> **DIRECTIONS FOR THIS TASK**
Reprint all entries without any alteration.

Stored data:
####
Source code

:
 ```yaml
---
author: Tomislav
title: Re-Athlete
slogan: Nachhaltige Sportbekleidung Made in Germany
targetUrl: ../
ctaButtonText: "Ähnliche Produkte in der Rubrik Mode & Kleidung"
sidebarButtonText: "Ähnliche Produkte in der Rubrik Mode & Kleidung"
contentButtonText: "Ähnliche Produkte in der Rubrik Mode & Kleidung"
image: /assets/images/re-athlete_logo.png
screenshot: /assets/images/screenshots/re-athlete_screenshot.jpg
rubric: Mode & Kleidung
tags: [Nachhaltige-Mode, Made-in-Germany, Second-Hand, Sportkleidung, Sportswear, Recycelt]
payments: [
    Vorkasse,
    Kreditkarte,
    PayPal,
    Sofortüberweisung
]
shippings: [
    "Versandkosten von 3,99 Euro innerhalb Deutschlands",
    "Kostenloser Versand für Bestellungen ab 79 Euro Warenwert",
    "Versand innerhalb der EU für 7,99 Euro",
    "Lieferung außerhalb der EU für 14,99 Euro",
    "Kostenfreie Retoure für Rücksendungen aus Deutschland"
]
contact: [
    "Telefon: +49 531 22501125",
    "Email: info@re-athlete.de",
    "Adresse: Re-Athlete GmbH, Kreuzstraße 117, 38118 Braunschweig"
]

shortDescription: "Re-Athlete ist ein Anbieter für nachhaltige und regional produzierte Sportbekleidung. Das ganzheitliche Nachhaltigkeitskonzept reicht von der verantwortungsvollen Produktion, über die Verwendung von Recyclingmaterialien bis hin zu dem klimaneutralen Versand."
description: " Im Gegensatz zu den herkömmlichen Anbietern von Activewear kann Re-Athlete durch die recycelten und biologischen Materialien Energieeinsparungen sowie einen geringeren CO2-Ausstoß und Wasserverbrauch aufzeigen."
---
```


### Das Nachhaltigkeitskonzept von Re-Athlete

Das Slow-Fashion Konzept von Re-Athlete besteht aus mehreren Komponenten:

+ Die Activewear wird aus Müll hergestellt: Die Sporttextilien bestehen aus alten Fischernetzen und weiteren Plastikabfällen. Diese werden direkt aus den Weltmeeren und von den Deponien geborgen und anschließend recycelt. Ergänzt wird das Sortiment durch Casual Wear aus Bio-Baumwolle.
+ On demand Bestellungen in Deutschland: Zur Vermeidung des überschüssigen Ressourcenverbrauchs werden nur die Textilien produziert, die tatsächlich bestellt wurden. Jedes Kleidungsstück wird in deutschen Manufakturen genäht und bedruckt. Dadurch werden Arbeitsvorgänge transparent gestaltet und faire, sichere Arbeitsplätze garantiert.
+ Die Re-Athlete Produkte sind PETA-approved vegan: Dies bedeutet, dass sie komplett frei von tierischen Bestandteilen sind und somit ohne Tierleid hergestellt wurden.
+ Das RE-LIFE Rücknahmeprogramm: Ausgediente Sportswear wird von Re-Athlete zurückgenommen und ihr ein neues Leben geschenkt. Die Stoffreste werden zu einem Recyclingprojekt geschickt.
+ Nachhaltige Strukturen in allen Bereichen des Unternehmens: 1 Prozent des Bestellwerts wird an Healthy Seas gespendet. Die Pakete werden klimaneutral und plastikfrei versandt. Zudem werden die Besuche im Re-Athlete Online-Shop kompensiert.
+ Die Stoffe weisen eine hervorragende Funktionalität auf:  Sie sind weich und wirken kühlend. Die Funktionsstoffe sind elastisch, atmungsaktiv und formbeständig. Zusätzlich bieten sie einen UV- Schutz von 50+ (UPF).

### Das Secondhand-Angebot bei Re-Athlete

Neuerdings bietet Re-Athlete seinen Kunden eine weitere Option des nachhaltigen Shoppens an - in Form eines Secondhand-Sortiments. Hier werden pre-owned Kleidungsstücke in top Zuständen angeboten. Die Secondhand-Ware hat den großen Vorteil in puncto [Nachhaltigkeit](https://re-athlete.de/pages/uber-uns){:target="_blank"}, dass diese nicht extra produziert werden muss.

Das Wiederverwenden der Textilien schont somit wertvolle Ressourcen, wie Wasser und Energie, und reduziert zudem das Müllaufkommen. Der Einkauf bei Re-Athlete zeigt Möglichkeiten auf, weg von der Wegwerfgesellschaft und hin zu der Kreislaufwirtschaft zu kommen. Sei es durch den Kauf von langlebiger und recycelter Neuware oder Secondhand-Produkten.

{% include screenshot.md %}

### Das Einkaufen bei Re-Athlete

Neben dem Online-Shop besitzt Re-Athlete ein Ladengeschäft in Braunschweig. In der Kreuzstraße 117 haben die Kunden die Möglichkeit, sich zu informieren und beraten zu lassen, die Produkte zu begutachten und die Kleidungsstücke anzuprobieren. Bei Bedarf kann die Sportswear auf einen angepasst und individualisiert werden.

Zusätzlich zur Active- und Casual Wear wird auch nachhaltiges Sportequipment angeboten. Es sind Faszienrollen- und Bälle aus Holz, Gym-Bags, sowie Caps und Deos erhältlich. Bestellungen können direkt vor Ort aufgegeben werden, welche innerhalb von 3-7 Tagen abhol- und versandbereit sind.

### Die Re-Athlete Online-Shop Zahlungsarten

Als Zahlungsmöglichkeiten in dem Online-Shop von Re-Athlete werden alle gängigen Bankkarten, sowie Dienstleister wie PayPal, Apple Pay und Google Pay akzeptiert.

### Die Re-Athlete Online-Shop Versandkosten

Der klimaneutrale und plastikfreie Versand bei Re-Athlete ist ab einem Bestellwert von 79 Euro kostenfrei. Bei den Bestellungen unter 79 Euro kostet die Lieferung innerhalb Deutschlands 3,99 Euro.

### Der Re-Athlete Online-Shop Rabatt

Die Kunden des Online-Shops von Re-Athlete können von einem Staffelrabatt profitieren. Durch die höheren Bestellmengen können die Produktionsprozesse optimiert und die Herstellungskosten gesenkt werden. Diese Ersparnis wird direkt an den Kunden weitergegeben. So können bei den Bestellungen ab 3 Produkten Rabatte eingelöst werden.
####
> **TASK RESPONSE**
Source code

:
 ```yaml
---
author: Tomislav
title: Re-Athlete
slogan: Nachhaltige Sportbekleidung Made in Germany
targetUrl: ../
ctaButtonText: "Ähnliche Produkte in der Rubrik Mode & Kleidung"
sidebarButtonText: "Ähnliche Produkte in der Rubrik Mode & Kleidung"
contentButtonText: "Ähnliche Produkte in der Rubrik Mode & Kleidung"
image: /assets/images/re-athlete_logo.png
screenshot: /assets/images/screenshots/re-athlete_screenshot.jpg
rubric: Mode & Kleidung
tags: [Nachhaltige-Mode, Made-in-Germany, Second-Hand, Sportkleidung, Sportswear, Recycelt]
payments: [
    Vorkasse,
    Kreditkarte,
    PayPal,
    Sofortüberweisung
]
shippings: [
    "Versandkosten von 3,99 Euro innerhalb Deutschlands",
    "Kostenloser Versand für Bestellungen ab 79 Euro Warenwert",
    "Versand innerhalb der EU für 7,99 Euro",
    "Lieferung außerhalb der EU für 14,99 Euro",
    "Kostenfreie Retoure für Rücksendungen aus Deutschland"
]
contact: [
    "Telefon: +49 531 22501125",
    "Email: info@re-athlete.de",
    "Adresse: Re-Athlete GmbH, Kreuzstraße 117, 38118 Braunschweig"
]

shortDescription: "Re-Athlete ist ein Anbieter für nachhaltige und regional produzierte Sportbekleidung. Das ganzheitliche Nachhaltigkeitskonzept reicht von der verantwortungsvollen Produktion, über die Verwendung von Recyclingmaterialien bis hin zu dem klimaneutralen Versand."
description: " Im Gegensatz zu den herkömmlichen Anbietern von Activewear kann Re-Athlete durch die recycelten und biologischen Materialien Energieeinsparungen sowie einen geringeren CO2-Ausstoß und Wasserverbrauch aufzeigen."
---
```


### Das Nachhaltigkeitskonzept von Re-Athlete

Das Slow-Fashion Konzept von Re-Athlete besteht aus mehreren Komponenten:

+ Die Activewear wird aus Müll hergestellt: Die Sporttextilien bestehen aus alten Fischernetzen und weiteren Plastikabfällen. Diese werden direkt aus den Weltmeeren und von den Deponien geborgen und anschließend recycelt. Ergänzt wird das Sortiment durch Casual Wear aus Bio-Baumwolle.
+ On demand Bestellungen in Deutschland: Zur Vermeidung des überschüssigen Ressourcenverbrauchs werden nur die Textilien produziert, die tatsächlich bestellt wurden. Jedes Kleidungsstück wird in deutschen Manufakturen genäht und bedruckt. Dadurch werden Arbeitsvorgänge transparent gestaltet und faire, sichere Arbeitsplätze garantiert.
+ Die Re-Athlete Produkte sind PETA-approved vegan: Dies bedeutet, dass sie komplett frei von tierischen Bestandteilen sind und somit ohne Tierleid hergestellt wurden.
+ Das RE-LIFE Rücknahmeprogramm: Ausgediente Sportswear wird von Re-Athlete zurückgenommen und ihr ein neues Leben geschenkt. Die Stoffreste werden zu einem Recyclingprojekt geschickt.
+ Nachhaltige Strukturen in allen Bereichen des Unternehmens: 1 Prozent des Bestellwerts wird an Healthy Seas gespendet. Die Pakete werden klimaneutral und plastikfrei versandt. Zudem werden die Besuche im Re-Athlete Online-Shop kompensiert.
+ Die Stoffe weisen eine hervorragende Funktionalität auf:  Sie sind weich und wirken kühlend. Die Funktionsstoffe sind elastisch, atmungsaktiv und formbeständig. Zusätzlich bieten sie einen UV- Schutz von 50+ (UPF).

### Das Secondhand-Angebot bei Re-Athlete

Neuerdings bietet Re-Athlete seinen Kunden eine weitere Option des nachhaltigen Shoppens an - in Form eines Secondhand-Sortiments. Hier werden pre-owned Kleidungsstücke in top Zuständen angeboten. Die Secondhand-Ware hat den großen Vorteil in puncto [Nachhaltigkeit](https://re-athlete.de/pages/uber-uns){:target="_blank"}, dass diese nicht extra produziert werden muss.

Das Wiederverwenden der Textilien schont somit wertvolle Ressourcen, wie Wasser und Energie, und reduziert zudem das Müllaufkommen. Der Einkauf bei Re-Athlete zeigt Möglichkeiten auf, weg von der Wegwerfgesellschaft und hin zu der Kreislaufwirtschaft zu kommen. Sei es durch den Kauf von langlebiger und recycelter Neuware oder Secondhand-Produkten.

{% include screenshot.md %}

### Das Einkaufen bei Re-Athlete

Neben dem Online-Shop besitzt Re-Athlete ein Ladengeschäft in Braunschweig. In der Kreuzstraße 117 haben die Kunden die Möglichkeit, sich zu informieren und beraten zu lassen, die Produkte zu begutachten und die Kleidungsstücke anzuprobieren. Bei Bedarf kann die Sportswear auf einen angepasst und individualisiert werden.

Zusätzlich zur Active- und Casual Wear wird auch nachhaltiges Sportequipment angeboten. Es sind Faszienrollen- und Bälle aus Holz, Gym-Bags, sowie Caps und Deos erhältlich. Bestellungen können direkt vor Ort aufgegeben werden, welche innerhalb von 3-7 Tagen abhol- und versandbereit sind.

### Die Re-Athlete Online-Shop Zahlungsarten

Als Zahlungsmöglichkeiten in dem Online-Shop von Re-Athlete werden alle gängigen Bankkarten, sowie Dienstleister wie PayPal, Apple Pay und Google Pay akzeptiert.

### Die Re-Athlete Online-Shop Versandkosten

Der klimaneutrale und plastikfreie Versand bei Re-Athlete ist ab einem Bestellwert von 79 Euro kostenfrei. Bei den Bestellungen unter 79 Euro kostet die Lieferung innerhalb Deutschlands 3,99 Euro.

### Der Re-Athlete Online-Shop Rabatt

Die Kunden des Online-Shops von Re-Athlete können von einem Staffelrabatt profitieren. Durch die höheren Bestellmengen können die Produktionsprozesse optimiert und die Herstellungskosten gesenkt werden. Diese Ersparnis wird direkt an den Kunden weitergegeben. So können bei den Bestellungen ab 3 Produkten Rabatte eingelöst werden.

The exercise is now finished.